* What you have to do: Reproduce the records below exactly, leaving out any pictures.

──────── Data to use

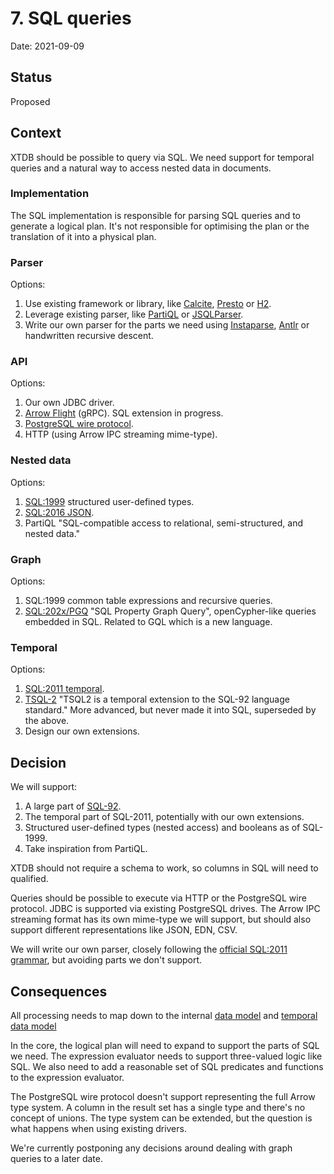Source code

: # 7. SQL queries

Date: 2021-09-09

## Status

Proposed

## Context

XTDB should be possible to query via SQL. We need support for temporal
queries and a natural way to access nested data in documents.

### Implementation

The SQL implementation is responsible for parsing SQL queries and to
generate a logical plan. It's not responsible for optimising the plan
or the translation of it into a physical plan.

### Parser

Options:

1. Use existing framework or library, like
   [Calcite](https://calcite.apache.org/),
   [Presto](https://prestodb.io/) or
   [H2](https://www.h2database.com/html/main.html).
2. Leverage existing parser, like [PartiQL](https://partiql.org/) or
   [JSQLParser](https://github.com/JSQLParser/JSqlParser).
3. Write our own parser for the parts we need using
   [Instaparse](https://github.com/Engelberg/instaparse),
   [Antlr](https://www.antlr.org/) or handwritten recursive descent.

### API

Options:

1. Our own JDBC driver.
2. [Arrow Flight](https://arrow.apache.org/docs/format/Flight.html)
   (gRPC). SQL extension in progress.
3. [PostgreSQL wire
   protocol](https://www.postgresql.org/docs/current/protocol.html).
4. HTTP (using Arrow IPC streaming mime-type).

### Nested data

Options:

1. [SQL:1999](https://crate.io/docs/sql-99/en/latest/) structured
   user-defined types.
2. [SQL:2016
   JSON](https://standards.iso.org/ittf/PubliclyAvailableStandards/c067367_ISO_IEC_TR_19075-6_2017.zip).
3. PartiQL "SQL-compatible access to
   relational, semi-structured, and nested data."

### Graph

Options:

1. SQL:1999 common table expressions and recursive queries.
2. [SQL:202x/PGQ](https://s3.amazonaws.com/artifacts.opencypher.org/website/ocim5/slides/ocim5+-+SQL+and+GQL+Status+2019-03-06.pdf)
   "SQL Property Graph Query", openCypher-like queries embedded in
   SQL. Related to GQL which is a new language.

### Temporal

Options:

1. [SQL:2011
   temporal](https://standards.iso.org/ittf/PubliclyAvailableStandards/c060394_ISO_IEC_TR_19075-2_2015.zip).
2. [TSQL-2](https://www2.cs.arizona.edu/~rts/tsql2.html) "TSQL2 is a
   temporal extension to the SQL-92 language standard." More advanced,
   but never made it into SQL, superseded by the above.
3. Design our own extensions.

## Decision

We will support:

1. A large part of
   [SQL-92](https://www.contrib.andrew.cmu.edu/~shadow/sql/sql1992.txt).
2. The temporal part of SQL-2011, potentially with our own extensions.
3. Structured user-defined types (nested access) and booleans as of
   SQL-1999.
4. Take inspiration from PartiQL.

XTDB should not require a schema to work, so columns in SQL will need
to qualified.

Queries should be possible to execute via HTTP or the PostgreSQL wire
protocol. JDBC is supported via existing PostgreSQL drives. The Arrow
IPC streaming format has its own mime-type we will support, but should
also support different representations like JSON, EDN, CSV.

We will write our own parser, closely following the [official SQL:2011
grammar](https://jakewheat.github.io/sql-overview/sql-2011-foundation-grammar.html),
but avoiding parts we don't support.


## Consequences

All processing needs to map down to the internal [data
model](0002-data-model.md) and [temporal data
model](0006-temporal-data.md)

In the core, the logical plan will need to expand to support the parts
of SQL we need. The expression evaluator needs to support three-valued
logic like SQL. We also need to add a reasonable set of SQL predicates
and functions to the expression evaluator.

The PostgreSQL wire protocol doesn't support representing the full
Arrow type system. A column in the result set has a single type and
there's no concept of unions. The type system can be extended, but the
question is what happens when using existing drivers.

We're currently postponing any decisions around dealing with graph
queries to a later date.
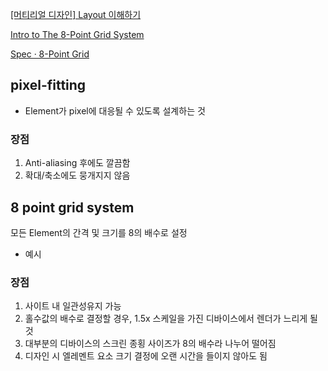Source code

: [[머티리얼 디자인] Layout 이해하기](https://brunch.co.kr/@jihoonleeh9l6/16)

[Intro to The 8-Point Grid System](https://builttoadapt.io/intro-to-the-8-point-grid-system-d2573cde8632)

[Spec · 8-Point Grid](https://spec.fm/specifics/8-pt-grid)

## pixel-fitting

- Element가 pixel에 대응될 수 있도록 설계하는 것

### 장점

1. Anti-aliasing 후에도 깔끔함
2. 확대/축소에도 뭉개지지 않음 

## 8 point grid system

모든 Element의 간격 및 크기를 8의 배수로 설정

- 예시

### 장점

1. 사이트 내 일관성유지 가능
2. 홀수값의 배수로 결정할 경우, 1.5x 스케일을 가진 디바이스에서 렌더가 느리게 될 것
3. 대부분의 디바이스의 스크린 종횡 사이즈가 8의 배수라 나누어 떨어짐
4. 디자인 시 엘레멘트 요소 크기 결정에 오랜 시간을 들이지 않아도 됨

────────────────

* Solution:
Source code

: # 7. SQL queries

Date: 2021-09-09

## Status

Proposed

## Context

XTDB should be possible to query via SQL. We need support for temporal
queries and a natural way to access nested data in documents.

### Implementation

The SQL implementation is responsible for parsing SQL queries and to
generate a logical plan. It's not responsible for optimising the plan
or the translation of it into a physical plan.

### Parser

Options:

1. Use existing framework or library, like
   [Calcite](https://calcite.apache.org/),
   [Presto](https://prestodb.io/) or
   [H2](https://www.h2database.com/html/main.html).
2. Leverage existing parser, like [PartiQL](https://partiql.org/) or
   [JSQLParser](https://github.com/JSQLParser/JSqlParser).
3. Write our own parser for the parts we need using
   [Instaparse](https://github.com/Engelberg/instaparse),
   [Antlr](https://www.antlr.org/) or handwritten recursive descent.

### API

Options:

1. Our own JDBC driver.
2. [Arrow Flight](https://arrow.apache.org/docs/format/Flight.html)
   (gRPC). SQL extension in progress.
3. [PostgreSQL wire
   protocol](https://www.postgresql.org/docs/current/protocol.html).
4. HTTP (using Arrow IPC streaming mime-type).

### Nested data

Options:

1. [SQL:1999](https://crate.io/docs/sql-99/en/latest/) structured
   user-defined types.
2. [SQL:2016
   JSON](https://standards.iso.org/ittf/PubliclyAvailableStandards/c067367_ISO_IEC_TR_19075-6_2017.zip).
3. PartiQL "SQL-compatible access to
   relational, semi-structured, and nested data."

### Graph

Options:

1. SQL:1999 common table expressions and recursive queries.
2. [SQL:202x/PGQ](https://s3.amazonaws.com/artifacts.opencypher.org/website/ocim5/slides/ocim5+-+SQL+and+GQL+Status+2019-03-06.pdf)
   "SQL Property Graph Query", openCypher-like queries embedded in
   SQL. Related to GQL which is a new language.

### Temporal

Options:

1. [SQL:2011
   temporal](https://standards.iso.org/ittf/PubliclyAvailableStandards/c060394_ISO_IEC_TR_19075-2_2015.zip).
2. [TSQL-2](https://www2.cs.arizona.edu/~rts/tsql2.html) "TSQL2 is a
   temporal extension to the SQL-92 language standard." More advanced,
   but never made it into SQL, superseded by the above.
3. Design our own extensions.

## Decision

We will support:

1. A large part of
   [SQL-92](https://www.contrib.andrew.cmu.edu/~shadow/sql/sql1992.txt).
2. The temporal part of SQL-2011, potentially with our own extensions.
3. Structured user-defined types (nested access) and booleans as of
   SQL-1999.
4. Take inspiration from PartiQL.

XTDB should not require a schema to work, so columns in SQL will need
to qualified.

Queries should be possible to execute via HTTP or the PostgreSQL wire
protocol. JDBC is supported via existing PostgreSQL drives. The Arrow
IPC streaming format has its own mime-type we will support, but should
also support different representations like JSON, EDN, CSV.

We will write our own parser, closely following the [official SQL:2011
grammar](https://jakewheat.github.io/sql-overview/sql-2011-foundation-grammar.html),
but avoiding parts we don't support.


## Consequences

All processing needs to map down to the internal [data
model](0002-data-model.md) and [temporal data
model](0006-temporal-data.md)

In the core, the logical plan will need to expand to support the parts
of SQL we need. The expression evaluator needs to support three-valued
logic like SQL. We also need to add a reasonable set of SQL predicates
and functions to the expression evaluator.

The PostgreSQL wire protocol doesn't support representing the full
Arrow type system. A column in the result set has a single type and
there's no concept of unions. The type system can be extended, but the
question is what happens when using existing drivers.

We're currently postponing any decisions around dealing with graph
queries to a later date.
Source code

: [[머티리얼 디자인] Layout 이해하기](https://brunch.co.kr/@jihoonleeh9l6/16)

[Intro to The 8-Point Grid System](https://builttoadapt.io/intro-to-the-8-point-grid-system-d2573cde8632)

[Spec · 8-Point Grid](https://spec.fm/specifics/8-pt-grid)

## pixel-fitting

- Element가 pixel에 대응될 수 있도록 설계하는 것

### 장점

1. Anti-aliasing 후에도 깔끔함
2. 확대/축소에도 뭉개지지 않음 

## 8 point grid system

모든 Element의 간격 및 크기를 8의 배수로 설정

- 예시

### 장점

1. 사이트 내 일관성유지 가능
2. 홀수값의 배수로 결정할 경우, 1.5x 스케일을 가진 디바이스에서 렌더가 느리게 될 것
3. 대부분의 디바이스의 스크린 종횡 사이즈가 8의 배수라 나누어 떨어짐
4. 디자인 시 엘레멘트 요소 크기 결정에 오랜 시간을 들이지 않아도 됨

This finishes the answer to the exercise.